(Records excerpted from a collection)

=== Section Start ===

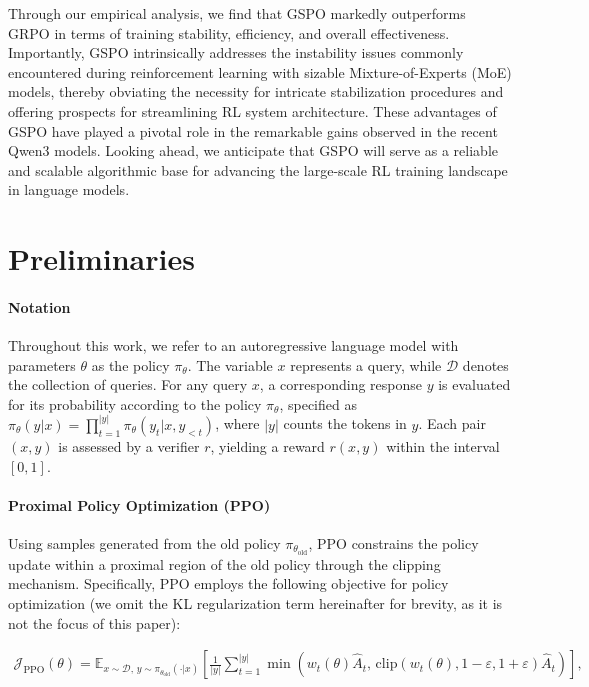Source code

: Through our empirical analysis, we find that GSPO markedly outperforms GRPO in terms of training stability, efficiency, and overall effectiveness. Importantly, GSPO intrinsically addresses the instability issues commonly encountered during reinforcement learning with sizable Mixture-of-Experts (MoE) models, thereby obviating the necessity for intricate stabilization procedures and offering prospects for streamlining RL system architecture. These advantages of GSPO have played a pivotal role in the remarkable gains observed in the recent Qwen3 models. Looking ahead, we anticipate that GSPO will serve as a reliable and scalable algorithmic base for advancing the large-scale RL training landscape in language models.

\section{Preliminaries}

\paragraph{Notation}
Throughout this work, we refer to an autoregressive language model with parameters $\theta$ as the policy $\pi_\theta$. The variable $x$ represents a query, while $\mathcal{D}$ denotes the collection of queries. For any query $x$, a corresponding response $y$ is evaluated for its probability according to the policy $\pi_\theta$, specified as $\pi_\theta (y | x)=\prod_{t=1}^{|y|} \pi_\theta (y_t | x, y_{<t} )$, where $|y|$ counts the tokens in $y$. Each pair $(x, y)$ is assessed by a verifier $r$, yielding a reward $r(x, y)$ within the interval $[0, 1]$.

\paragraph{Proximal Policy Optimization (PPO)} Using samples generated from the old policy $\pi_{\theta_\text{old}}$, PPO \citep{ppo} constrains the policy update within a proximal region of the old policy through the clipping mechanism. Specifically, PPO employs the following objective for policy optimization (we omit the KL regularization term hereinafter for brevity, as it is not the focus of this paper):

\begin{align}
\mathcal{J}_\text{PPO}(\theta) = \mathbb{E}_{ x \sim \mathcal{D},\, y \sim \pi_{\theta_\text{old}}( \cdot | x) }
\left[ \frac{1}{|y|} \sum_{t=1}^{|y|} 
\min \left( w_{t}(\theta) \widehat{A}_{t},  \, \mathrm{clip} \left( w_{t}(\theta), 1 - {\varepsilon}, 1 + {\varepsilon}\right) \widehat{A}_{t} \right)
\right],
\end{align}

=== Section End ===
=== Section Start ===

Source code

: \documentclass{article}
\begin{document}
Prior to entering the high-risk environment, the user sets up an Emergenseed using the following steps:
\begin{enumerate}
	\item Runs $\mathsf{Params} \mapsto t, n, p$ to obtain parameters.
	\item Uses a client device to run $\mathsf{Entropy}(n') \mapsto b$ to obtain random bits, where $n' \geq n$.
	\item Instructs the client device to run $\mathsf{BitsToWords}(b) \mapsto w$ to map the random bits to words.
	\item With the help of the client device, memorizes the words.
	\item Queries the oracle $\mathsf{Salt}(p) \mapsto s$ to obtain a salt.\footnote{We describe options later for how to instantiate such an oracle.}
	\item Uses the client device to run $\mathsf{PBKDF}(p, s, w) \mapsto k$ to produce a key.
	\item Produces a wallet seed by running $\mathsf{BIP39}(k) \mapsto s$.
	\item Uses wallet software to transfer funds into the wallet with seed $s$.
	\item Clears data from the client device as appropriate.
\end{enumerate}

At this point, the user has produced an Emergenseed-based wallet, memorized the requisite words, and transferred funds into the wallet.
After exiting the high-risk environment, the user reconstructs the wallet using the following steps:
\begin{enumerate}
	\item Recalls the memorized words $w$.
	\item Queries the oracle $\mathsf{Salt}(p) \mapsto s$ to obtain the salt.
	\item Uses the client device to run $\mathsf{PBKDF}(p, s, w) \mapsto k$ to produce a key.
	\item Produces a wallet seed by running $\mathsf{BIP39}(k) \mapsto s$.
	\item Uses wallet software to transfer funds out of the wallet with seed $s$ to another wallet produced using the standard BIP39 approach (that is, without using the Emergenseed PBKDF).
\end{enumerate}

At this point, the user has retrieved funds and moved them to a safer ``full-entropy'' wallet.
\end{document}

=== Section End ===
=== Section Start ===

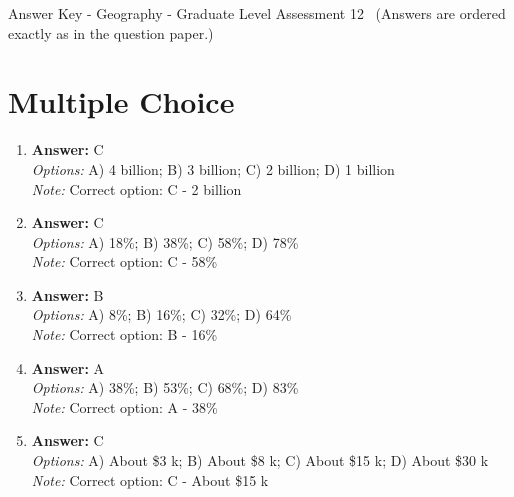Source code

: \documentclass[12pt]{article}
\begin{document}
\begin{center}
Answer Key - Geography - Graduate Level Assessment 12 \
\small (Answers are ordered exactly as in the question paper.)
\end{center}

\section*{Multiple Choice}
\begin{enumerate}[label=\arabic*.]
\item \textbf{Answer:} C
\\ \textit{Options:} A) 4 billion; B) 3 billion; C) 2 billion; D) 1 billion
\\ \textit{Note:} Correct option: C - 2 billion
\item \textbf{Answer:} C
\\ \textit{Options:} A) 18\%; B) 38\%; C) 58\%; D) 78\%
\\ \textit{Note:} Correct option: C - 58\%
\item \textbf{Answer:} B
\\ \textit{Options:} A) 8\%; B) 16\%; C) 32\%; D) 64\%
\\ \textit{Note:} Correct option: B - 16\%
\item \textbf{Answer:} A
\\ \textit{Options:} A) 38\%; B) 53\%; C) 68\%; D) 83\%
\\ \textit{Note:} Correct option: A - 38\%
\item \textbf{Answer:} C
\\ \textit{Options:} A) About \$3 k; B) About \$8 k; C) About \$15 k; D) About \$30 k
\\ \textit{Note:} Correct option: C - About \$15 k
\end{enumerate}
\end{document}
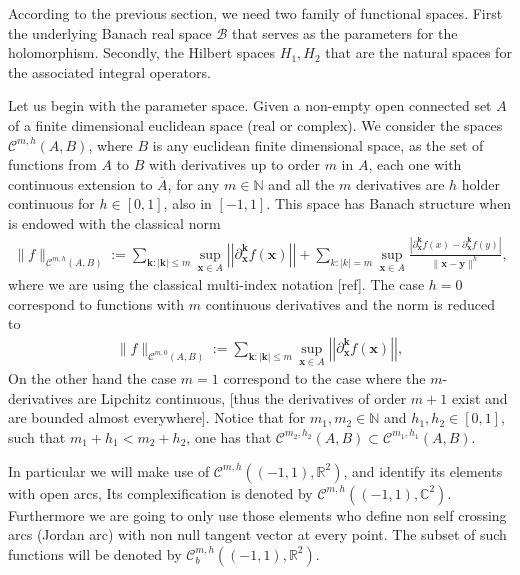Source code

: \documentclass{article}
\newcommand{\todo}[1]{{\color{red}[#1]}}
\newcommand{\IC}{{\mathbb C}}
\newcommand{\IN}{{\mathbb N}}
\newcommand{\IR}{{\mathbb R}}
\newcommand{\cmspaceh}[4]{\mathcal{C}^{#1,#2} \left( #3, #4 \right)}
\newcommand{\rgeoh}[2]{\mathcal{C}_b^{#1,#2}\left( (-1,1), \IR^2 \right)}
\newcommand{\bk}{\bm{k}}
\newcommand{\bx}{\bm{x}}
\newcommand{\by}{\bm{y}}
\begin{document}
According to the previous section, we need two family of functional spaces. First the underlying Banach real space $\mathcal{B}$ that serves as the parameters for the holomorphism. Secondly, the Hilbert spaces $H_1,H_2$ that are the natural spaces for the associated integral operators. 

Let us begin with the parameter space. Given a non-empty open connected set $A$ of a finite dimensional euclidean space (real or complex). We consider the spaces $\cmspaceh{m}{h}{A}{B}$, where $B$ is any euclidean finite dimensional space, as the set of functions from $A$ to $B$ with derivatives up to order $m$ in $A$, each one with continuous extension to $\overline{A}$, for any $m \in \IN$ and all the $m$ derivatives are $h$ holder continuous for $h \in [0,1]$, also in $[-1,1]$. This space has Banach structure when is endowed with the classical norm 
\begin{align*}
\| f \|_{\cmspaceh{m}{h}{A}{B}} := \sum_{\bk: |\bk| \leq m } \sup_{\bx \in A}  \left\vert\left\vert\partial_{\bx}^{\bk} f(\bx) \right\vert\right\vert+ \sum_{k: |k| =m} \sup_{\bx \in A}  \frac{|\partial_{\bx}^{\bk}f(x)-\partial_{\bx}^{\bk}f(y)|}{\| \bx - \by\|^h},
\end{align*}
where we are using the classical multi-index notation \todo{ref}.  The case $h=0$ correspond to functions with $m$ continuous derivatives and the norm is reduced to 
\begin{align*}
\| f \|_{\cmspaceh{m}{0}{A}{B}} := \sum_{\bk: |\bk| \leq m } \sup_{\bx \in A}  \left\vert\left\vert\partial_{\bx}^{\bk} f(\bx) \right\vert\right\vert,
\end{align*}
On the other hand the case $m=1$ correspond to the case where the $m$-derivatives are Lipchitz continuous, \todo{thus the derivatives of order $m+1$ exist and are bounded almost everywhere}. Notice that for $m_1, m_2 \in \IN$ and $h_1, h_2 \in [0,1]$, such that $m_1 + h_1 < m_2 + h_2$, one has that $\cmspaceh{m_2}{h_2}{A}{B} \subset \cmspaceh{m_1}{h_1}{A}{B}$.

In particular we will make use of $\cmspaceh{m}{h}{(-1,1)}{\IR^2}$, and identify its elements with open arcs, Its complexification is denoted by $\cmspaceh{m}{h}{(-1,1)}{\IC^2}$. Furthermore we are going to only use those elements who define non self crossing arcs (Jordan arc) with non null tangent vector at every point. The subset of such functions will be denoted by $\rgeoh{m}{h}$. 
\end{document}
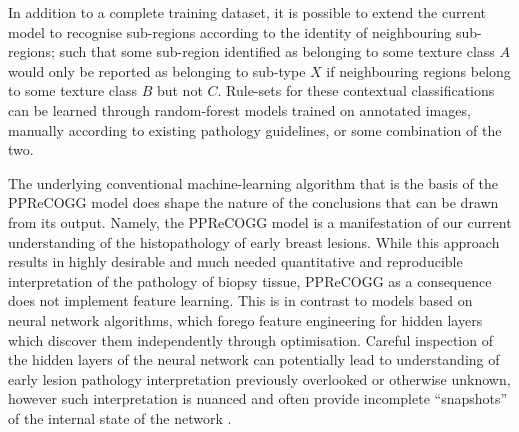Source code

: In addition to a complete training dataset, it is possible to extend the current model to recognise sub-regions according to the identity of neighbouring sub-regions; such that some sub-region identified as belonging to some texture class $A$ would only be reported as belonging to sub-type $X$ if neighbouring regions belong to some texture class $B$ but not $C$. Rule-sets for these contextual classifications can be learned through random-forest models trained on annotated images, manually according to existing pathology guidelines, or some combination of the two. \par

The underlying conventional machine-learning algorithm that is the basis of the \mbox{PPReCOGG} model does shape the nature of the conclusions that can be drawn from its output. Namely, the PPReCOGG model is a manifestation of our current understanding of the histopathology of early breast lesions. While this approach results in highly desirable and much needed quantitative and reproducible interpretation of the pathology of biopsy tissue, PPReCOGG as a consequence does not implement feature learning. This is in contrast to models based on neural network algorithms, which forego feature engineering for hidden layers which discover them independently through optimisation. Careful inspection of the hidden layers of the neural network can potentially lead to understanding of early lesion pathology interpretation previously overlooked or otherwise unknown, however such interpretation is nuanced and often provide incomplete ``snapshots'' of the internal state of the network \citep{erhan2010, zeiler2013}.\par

=== Section End ===

[Goal of the exercise]
The required output is every line above that contains the string "environment".

[Response to the task]
Prior to entering the high-risk environment, the user sets up an Emergenseed using the following steps:
After exiting the high-risk environment, the user reconstructs the wallet using the following steps:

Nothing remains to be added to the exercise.